Add smp_cond_load_relaxed_timeout(), which extends
smp_cond_load_relaxed() to allow waiting for a duration.
The waiting loop uses cpu_poll_relax() to wait on the condition
variable with a periodic evaluation of a time-check.
cpu_poll_relax() unless overridden by the arch code, amounts to
a cpu_relax().
The number of times we spin is defined by SMP_TIMEOUT_POLL_COUNT
(chosen to be 200 by default) which, assuming each cpu_poll_relax()

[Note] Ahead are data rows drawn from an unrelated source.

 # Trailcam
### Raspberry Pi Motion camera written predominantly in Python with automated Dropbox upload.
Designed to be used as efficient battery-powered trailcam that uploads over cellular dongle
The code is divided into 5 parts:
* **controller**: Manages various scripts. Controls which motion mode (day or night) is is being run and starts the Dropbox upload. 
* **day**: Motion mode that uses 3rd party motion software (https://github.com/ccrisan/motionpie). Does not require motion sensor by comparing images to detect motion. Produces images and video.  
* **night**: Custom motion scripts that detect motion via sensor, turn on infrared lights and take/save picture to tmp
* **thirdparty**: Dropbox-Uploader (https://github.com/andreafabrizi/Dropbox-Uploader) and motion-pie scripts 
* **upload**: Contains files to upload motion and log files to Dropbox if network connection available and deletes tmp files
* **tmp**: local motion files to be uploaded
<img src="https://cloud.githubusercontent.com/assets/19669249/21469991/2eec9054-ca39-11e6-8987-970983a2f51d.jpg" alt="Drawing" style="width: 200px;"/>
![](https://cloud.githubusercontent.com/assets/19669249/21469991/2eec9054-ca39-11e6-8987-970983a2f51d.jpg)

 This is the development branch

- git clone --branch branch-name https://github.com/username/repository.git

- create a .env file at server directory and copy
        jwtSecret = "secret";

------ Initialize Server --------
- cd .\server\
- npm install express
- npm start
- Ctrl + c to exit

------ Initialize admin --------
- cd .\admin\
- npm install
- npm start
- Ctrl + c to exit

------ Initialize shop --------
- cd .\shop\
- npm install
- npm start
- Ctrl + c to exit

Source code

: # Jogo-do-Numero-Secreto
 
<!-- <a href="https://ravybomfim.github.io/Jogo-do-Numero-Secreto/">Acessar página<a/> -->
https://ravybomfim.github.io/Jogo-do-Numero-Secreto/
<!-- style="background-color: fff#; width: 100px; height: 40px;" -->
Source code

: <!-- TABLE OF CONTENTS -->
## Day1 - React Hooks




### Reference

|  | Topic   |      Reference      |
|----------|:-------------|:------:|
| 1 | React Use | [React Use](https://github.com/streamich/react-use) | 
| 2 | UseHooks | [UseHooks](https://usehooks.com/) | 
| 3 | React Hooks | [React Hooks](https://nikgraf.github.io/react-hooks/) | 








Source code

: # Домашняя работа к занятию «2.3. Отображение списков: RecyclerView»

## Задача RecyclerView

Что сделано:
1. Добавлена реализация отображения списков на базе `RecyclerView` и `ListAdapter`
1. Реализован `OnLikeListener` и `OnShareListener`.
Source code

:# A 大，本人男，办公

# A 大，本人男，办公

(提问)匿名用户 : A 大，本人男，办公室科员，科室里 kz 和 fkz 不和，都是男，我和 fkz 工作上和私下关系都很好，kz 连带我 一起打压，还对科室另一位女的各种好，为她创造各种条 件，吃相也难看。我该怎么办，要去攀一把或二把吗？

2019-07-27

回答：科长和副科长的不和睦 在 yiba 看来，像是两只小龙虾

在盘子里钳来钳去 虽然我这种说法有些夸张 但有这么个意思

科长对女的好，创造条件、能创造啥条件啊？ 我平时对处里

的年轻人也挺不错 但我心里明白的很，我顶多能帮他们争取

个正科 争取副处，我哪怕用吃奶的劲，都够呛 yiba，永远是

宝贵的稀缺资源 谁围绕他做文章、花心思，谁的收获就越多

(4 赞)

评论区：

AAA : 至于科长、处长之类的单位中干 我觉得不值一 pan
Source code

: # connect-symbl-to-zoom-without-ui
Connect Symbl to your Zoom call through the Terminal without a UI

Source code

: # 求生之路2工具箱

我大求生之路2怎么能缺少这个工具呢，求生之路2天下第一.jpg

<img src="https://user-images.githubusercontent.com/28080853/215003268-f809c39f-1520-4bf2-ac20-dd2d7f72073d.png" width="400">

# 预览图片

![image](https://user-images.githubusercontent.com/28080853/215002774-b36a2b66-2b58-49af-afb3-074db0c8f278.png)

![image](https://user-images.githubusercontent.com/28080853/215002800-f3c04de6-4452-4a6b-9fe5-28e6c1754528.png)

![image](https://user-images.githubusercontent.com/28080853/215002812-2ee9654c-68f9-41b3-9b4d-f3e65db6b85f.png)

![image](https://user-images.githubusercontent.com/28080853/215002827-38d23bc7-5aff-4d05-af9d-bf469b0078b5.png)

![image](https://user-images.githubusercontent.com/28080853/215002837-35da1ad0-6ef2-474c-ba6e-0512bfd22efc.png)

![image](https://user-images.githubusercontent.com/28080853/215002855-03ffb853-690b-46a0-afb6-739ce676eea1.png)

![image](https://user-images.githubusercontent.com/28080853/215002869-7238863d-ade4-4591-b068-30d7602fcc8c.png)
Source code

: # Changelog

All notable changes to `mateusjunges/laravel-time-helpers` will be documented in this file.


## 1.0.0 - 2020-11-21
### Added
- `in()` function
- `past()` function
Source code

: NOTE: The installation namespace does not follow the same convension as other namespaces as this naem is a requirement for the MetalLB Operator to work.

iteration takes around 20-30 cycles (measured on a variety of x86
platforms), for a total of ~4000-6000 cycles.
Cc: Arnd Bergmann <arnd@arndb.de>
Cc: Will Deacon <will@kernel.org>
Cc: Catalin Marinas <catalin.marinas@arm.com>
Cc: Peter Zijlstra <peterz@infradead.org>
Cc: linux-arch@vger.kernel.org
Reviewed-by: Catalin Marinas <catalin.marinas@arm.com>
Reviewed-by: Haris Okanovic <harisokn@amazon.com>
Tested-by: Haris Okanovic <harisokn@amazon.com>
Signed-off-by: Ankur Arora <ankur.a.arora@oracle.com>
---
include/asm-generic/barrier.h | 41 +++++++++++++++++++++++++++++++++++
1 file changed, 41 insertions(+)
diff --git a/include/asm-generic/barrier.h b/include/asm-generic/barrier.h
index d4f581c1e21d..0063b46ec065 100644
--- a/include/asm-generic/barrier.h
+++ b/include/asm-generic/barrier.h
@@ -273,6 +273,47 @@ do { \
})
#endif
+#ifndef SMP_TIMEOUT_POLL_COUNT
+#define SMP_TIMEOUT_POLL_COUNT 200
+#endif
+
+#ifndef cpu_poll_relax
+#define cpu_poll_relax(ptr, val) cpu_relax()
+#endif
+
+/**
+ * smp_cond_load_relaxed_timeout() - (Spin) wait for cond with no ordering
+ * guarantees until a timeout expires.
+ * @ptr: pointer to the variable to wait on
+ * @cond: boolean expression to wait for
+ * @time_check_expr: expression to decide when to bail out
+ *
+ * Equivalent to using READ_ONCE() on the condition variable.
+ */
+#ifndef smp_cond_load_relaxed_timeout
+#define smp_cond_load_relaxed_timeout(ptr, cond_expr, time_check_expr) \
+({ \
+ typeof(ptr) __PTR = (ptr); \
+ __unqual_scalar_typeof(*ptr) VAL; \
+ u32 __n = 0, __spin = SMP_TIMEOUT_POLL_COUNT; \
+ \
+ for (;;) { \
+ VAL = READ_ONCE(*__PTR); \
+ if (cond_expr) \
+ break; \
+ cpu_poll_relax(__PTR, VAL); \
+ if (++__n < __spin) \
+ continue; \
+ if (time_check_expr) { \
+ VAL = READ_ONCE(*__PTR); \
+ break; \
+ } \
+ __n = 0; \
+ } \
+ (typeof(*ptr))VAL; \
+})
+#endif
+
/*
* pmem_wmb() ensures that all stores for which the modification
* are written to persistent storage by preceding instructions have
--
2.43.5
On Tue, Oct 28, 2025, at 06:31, Ankur Arora wrote:
> + */
> +#ifndef smp_cond_load_relaxed_timeout
> +#define smp_cond_load_relaxed_timeout(ptr, cond_expr, time_check_expr) \
> +({ \
> + typeof(ptr) __PTR = (ptr); \
> + __unqual_scalar_typeof(*ptr) VAL; \
> + u32 __n = 0, __spin = SMP_TIMEOUT_POLL_COUNT; \
> + \
> + for (;;) { \
> + VAL = READ_ONCE(*__PTR); \
> + if (cond_expr) \
> + break; \
> + cpu_poll_relax(__PTR, VAL); \
> + if (++__n < __spin) \
> + continue; \
> + if (time_check_expr) { \
> + VAL = READ_ONCE(*__PTR); \
> + break; \
> + } \
> + __n = 0; \
> + } \
> + (typeof(*ptr))VAL; \
> +})
> +#endif
I'm trying to think of ideas for how this would done on arm64
with FEAT_FWXT in a way that doesn't hurt other architectures.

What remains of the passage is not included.